Luta Socialista: Como foi a luta e a conquista da expropriação da ex-Zanón?

Héctor Omar Villablanca – Teve muitos fatores que levaram o governo provincial tomar a decisão política de expropriar a fábrica. Um fator fundamental para nossa luta foi primeiro ter recuperado a comissão interna da Zanón, em 1998, e recuperar o nosso sindicato, em 2000, que estava nas mãos da burocracia, colocando-o a serviço da classe trabalhadora.

Essas condições nos permitiram jogar por terra um “procedimento preventivo de crise” que apresentou o grupo Zanón e que se tramitasse em Buenos Aires, em 2000. Conseguimos se instalar na comunidade de Neuquén e no seio das organizações, e demonstrar que estavam esvaziando a fábrica com a cumplicidade do governo e dos bancos.

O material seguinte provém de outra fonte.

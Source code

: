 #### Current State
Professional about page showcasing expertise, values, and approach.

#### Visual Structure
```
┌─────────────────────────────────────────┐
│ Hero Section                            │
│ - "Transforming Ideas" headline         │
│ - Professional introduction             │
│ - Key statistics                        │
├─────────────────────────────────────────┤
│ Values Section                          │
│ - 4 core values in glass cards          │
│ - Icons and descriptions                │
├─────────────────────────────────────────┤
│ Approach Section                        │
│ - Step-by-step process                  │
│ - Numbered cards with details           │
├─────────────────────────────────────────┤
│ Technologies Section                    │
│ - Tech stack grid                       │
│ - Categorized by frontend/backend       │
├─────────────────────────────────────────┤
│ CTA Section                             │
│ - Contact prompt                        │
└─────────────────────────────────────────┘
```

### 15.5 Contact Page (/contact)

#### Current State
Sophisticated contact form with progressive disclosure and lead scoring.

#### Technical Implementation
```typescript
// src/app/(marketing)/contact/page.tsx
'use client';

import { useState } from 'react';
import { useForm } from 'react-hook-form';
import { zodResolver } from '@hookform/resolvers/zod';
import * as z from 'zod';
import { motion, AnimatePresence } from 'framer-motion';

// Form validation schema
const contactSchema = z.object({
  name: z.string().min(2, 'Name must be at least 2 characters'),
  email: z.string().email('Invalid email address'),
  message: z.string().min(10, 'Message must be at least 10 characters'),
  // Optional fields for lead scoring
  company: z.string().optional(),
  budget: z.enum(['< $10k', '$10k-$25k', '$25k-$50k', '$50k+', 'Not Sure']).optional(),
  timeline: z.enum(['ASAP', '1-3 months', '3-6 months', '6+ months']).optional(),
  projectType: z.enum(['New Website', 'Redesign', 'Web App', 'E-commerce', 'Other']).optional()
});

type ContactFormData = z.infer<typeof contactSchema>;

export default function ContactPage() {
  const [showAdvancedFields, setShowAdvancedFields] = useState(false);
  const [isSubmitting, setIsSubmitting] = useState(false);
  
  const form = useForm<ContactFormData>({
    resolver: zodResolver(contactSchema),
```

Isso levou que – no momento do fechamento da fábrica – nossa luta pudesse se instalar com mais facilidade, num momento econômico muito difícil de nosso país, depois de uma década de políticas menemistas (Menem), de privatizações e destruição da indústria. O que teve continuidade no governo de De La Rua, que deixou como resultado milhares de fábricas fechadas e milhões de companheiros desocupados.

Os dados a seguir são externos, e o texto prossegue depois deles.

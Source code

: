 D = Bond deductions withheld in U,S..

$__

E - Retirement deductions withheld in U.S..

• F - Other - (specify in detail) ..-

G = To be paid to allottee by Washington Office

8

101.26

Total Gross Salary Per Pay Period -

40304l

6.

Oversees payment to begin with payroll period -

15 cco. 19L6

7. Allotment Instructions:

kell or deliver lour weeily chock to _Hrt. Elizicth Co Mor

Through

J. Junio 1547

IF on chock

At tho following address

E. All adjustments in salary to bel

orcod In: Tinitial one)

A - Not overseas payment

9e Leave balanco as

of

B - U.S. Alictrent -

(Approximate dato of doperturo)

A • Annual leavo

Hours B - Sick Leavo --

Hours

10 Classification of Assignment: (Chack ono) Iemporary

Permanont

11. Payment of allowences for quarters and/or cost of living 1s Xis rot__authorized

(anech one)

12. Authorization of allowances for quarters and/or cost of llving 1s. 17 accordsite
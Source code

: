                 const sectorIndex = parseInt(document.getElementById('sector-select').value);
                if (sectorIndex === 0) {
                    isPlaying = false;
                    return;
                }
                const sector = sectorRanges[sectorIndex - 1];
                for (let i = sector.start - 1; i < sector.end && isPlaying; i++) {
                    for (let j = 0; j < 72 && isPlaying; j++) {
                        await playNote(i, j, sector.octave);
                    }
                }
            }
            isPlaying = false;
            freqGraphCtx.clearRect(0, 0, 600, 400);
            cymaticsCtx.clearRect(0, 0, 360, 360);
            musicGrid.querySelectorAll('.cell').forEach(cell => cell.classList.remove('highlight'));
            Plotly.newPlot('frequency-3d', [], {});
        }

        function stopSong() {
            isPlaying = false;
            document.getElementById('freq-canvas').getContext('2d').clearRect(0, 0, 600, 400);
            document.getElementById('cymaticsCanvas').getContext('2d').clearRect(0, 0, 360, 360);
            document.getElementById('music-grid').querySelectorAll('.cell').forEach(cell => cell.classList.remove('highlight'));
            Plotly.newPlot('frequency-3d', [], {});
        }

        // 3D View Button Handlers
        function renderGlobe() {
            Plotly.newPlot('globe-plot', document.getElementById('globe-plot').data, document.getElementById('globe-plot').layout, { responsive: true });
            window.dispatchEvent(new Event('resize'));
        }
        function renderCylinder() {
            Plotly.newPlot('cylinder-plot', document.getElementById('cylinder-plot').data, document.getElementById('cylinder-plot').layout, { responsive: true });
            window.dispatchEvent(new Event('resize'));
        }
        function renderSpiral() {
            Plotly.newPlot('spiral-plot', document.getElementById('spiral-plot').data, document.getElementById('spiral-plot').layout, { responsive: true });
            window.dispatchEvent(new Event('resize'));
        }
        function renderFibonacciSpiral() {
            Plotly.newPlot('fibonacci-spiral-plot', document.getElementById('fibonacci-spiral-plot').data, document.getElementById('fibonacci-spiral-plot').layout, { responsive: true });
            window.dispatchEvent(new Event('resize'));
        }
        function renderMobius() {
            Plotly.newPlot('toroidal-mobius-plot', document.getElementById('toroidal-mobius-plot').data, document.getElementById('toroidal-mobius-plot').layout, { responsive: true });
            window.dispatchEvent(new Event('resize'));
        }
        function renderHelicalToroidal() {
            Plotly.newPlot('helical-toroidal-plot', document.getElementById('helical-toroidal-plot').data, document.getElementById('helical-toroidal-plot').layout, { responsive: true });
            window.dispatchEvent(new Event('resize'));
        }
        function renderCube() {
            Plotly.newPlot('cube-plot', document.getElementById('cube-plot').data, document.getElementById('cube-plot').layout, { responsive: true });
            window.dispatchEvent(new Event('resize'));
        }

Como se desenvolveu a luta?

Hector – Desde o princípio nosso conflito esteve sustentado em dois pilares fundamentais. O político e o produtivo. O primeiro, com uma clara abertura para a participação de outros setores sociais e políticos com independência dos governos. Onde o órgão máximo de resolução sempre foram nossas assembleias, mas também sendo solidários com outros setores de trabalhadores ocupados e desocupados. Que nos levou a percorrer grande parte do nosso país, desde os mineiros de Rio Turbio, os petroleiros de Las Heras, passando pelos trabalhadores do alho em Mendoza, metroviários, Garrahan, ferroviários, até os companheiros de Tartagal. Levando a solidariedade a nossa luta.

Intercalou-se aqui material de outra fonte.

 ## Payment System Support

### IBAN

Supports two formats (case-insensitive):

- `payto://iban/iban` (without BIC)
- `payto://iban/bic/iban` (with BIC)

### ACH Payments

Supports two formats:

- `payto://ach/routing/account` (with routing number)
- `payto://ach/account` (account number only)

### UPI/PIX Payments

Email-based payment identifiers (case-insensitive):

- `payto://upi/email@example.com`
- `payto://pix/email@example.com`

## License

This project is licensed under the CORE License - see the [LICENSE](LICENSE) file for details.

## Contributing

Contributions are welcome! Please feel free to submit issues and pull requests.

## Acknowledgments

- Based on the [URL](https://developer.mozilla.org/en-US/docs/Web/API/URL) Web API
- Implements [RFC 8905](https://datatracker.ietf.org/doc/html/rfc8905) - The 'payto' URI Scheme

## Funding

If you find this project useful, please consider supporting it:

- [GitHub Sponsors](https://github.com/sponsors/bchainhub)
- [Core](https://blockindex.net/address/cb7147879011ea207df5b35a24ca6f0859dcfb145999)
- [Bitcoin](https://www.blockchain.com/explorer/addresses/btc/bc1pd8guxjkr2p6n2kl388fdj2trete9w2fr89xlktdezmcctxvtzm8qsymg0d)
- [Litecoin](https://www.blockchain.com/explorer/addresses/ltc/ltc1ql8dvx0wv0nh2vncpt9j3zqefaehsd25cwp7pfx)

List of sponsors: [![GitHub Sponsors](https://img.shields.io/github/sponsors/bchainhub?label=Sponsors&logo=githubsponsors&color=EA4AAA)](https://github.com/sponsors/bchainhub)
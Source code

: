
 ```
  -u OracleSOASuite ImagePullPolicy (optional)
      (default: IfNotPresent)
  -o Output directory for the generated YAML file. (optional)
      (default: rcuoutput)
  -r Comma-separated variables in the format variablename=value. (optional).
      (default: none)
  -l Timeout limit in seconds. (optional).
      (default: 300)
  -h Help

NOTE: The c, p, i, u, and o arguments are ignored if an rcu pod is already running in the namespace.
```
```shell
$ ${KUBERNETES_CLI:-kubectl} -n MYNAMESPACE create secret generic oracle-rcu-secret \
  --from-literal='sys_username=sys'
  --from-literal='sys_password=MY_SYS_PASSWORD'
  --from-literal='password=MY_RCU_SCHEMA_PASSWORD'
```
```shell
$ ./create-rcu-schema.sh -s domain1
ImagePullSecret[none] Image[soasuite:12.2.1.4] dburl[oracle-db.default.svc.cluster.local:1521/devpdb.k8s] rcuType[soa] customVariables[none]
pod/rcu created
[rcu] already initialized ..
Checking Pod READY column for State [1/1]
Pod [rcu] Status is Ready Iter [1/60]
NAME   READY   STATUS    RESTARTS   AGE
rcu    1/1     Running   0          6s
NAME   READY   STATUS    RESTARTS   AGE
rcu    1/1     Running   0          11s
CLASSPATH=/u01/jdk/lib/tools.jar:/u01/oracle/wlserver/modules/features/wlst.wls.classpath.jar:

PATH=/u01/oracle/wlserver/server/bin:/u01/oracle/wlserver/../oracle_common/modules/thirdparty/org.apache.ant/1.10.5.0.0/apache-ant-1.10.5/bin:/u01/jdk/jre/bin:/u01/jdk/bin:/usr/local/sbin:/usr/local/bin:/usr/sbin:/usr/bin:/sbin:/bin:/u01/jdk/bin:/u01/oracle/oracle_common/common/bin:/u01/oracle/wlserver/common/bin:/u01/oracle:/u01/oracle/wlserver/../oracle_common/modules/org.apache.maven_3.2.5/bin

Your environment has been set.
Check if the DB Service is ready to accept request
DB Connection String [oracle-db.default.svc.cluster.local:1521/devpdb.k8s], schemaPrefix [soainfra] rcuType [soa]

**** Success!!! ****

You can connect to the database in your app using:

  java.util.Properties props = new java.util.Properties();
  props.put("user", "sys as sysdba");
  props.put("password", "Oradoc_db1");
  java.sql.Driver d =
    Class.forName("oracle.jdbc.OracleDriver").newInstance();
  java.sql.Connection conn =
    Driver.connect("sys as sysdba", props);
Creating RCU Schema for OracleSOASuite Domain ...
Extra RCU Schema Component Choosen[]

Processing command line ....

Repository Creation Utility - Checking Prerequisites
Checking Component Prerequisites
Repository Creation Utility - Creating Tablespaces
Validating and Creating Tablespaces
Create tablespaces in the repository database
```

No produtivo, ao longo destes anos pudemos incrementar nossas produções e com isso os postos de trabalho, os quais foram destinados a parceiros como os do MTD [Movimento de Trabalhadores Desocupados] de Neuquén, organizações solidárias, etc.

Desde o princípio, parte da nossa produção foi dada como uma devolução ao apoio recebido pela comunidade. Estas doações são destinadas a escolas, hospitais, centros de saúde, famílias de poucos recursos. Também abrimos a fábrica à comunidade, para que seja visitada por milhares de companheiros nestes 9 anos de luta.

Realizamos festivais solidários e sem polícias para que a garotada dos bairros pudesse escutar suas bandas. Também assumimos a luta de outros setores. A partir da Zanón levantamos a bandeira da educação e saúde públicas, a reativação da obras públicas para que milhares de famílias possam contar com uma moradia digna e com isso gerar novos postos de trabalho.

Estes fatores e muitos outros fizeram que nossa luta tivesse grande consenso na sociedade neuquina. Pudemos assim resistir contra cinco ordens de despejo e enfrentar o governo provincial que ainda se negava a aceitar nosso projeto de lei de expropriação e estatização sob o controle operário da fábrica. Não foi um caminho fácil de percorrer, primeiro propuseram comprar a fábrica, o que significava destinar mais de $360 milhões de pesos (100 milhões de dólares) dos fundos públicos ao qual nos opusemos. Depois propuseram comprar os empréstimos com privilégios na quebra – ou seja, aqueles que primeiro poderão cobrar a dívida -, ao qual também nos opusemos porque significava pagar cerca de $ 250 milhões aos credores que foram parte do esvaziamento da fábrica.

Conseguimos levá-los na discussão no terreno da expropriação. Propuseram fazê-lo então por “conciliação”, ou seja, por acordo das duas partes, com um custo total de $23 milhões ao qual não nos opusemos, e que finalmente terminou votado em 12 de agosto.

Consideramos que demos um grande passo e que esta é uma vitória do conjunto da classe trabalhadora que de diferentes pontos do país e do mundo contribuíram para conseguir a expropriação de Zanón.

Que tarefas ficam pendentes agora para consolidar e fortalecer esta grande vitória?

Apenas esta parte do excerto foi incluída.